Bad schedules put freelancers in bad places. Sunday afternoons are hardly enjoyable if 1,142 client messages melt your brain into a veggie soup. An overwhelmed workload can lead you to becoming counterproductive, agitated, and even possibly depressed, anxious, and miserable.
Conversely, a simple and effective schedule can help freelancers deliver timely results across multiple projects while decreasing the risk of job-related burnout.
Following a better schedule will bring the best out of your professional and personal life
I’ve started a short-form publication, published several hundred stories, signed six long-term clients, wrote two book drafts, registered a creative micro-agency in London, and moved countries, all while under various lockdowns and dealing with great uncertainty. I can thank everything for a schedule tweak I discovered only recently.
I started using a ‘batched schedule’ method to better manage the pressure of signing new clients and spreading myself over various digital businesses. With this plan, I sign into my calendar and batch each task to complement the next one. The idea is to create a synergy of work that makes multiple projects not just possible but also enjoyable.
Here’s how to batch together a highly effective schedule and streamline your daily workflow.
1. Create categories for your various tasks
Think of umbrella topics distinct to your freelancing business.

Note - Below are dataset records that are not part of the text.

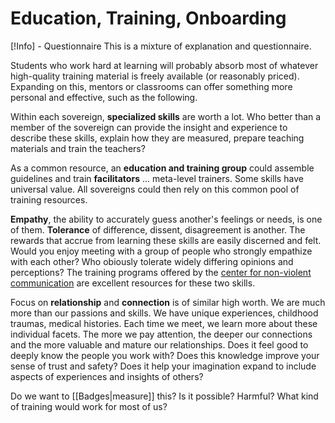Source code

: # Education, Training, Onboarding
 [!Info] - Questionnaire
 This is a mixture of explanation and questionnaire.

Students who work hard at learning will probably absorb most of whatever high-quality training material is freely available (or reasonably priced). Expanding on this, mentors or classrooms can offer something more personal and effective, such as the following.

Within each sovereign, **specialized skills** are worth a lot. Who better than a member of the sovereign can provide the insight and experience to describe these skills, explain how they are measured, prepare teaching materials and train the teachers? 

As a common resource, an **education and training group** could assemble guidelines and train **facilitators** ... meta-level trainers. Some skills have universal value. All sovereigns could then rely on this common pool of training resources.

**Empathy**, the ability to accurately guess another's feelings or needs, is one of them. **Tolerance** of difference, dissent, disagreement is another. The rewards that accrue from learning these skills are easily discerned and felt. Would you enjoy meeting with a group of people who strongly empathize with each other? Who obiously tolerate widely differing opinions and perceptions? The training programs offered by the [center for non-violent communication](http:www.cnvc.org) are excellent resources for these two skills.

Focus on **relationship** and **connection** is of similar high worth. We are much more than our passions and skills. We have unique experiences, childhood traumas, medical histories. Each time we meet, we learn more about these individual facets. The more we pay attention, the deeper our connections and the more valuable and mature our relationships. Does it feel good to deeply know the people you work with? Does this knowledge improve your sense of trust and safety? Does it help your imagination expand to include aspects of experiences and insights of others?

Do we want to [[Badges|measure]] this? Is it possible? Harmful? What kind of training would work for most of us?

- What clients bring in the most work?
- What are the major topics and niches of your business?
- When do you generate leads and pitch clients?
- What skill do you use the most in your business?
Creative writing is the backbone of my business. I currently have six clients, two of which I work for on a daily basis creating cover content and copy for SEO and other traffic-growth strategies. I answer current and new client proposals between 2 p.m. and 3 p.m., together with other requests and emails.
2. Block out time that is non-negotiable for output
Use your peak creative time for high-intensity output. I usually start writing around 9 a.m., and finish over 3,000 words before lunch. I don’t answer calls, messages, or emails between 9 a.m. and 1 p.m. You can reach me only if you come banging at my door. The same output is almost impossible at any other time of the day, and therefore is sacred.
3. Assign a daily mission to each specific topic
Every Tuesday, I’m building Mad Company, batching all major publication and startup development tasks for that day. I write reports and promotions in the morning, read submissions, talk to my editor, and schedule upcoming stories. I do work for Good Annotations exclusively on Thursdays and Fridays.
4. Write down your minimum viable task to jumpstart the workflow
Find one action that warms up your freelancing skills. Aim for the intersections of easy, short, and engaging. Personally, I answer a relevant Quora question to kick-start my writing routine. You could also journal about your business, code for a personal project, or shoot a TikTok video.
The focus is on output rather than consumption, so reading news or listening to the radio is not a minimum viable task.
5. Schedule the elephant right after the warm-up
The elephant is the long, audacious, and crucial goal in your freelance schedule. I usually write a few thousand words for a client or my business, often over-delivering on the contract. I sometimes submit three articles on request of one, which my clients never seem to mind.
6. Organize your social interactions
People can drain energy, and you can clutter your mind with countless distractions. If you’re a freelancer, your self-discipline is the backbone of any good and timely work. Schedule calls, messages, and everything that has the power to disrupt your schedule after you’re done with any tasks that require your creative energy. I
deal with most business-related correspondence between 1 p.m. and 2 p.m. Batching also helps coworkers or clients organize their needs around your schedule.
Using this schedule, I usually sign off at 2 p.m. and have the rest of the day to recharge and enjoy
Working long hours doesn’t mean you’re effective or productive — even Tim Ferriss believes you can’t do more than four hours of productive work in a day. Freelancers can accomplish more in four hours with a batched schedule than in 20 hours of aimless work.
By batching your tasks into complementary groups, assigning groups to each day, and then work during your peak productivity hours, you’ll be able to accomplish your best work in due time and create a healthy work-life balance.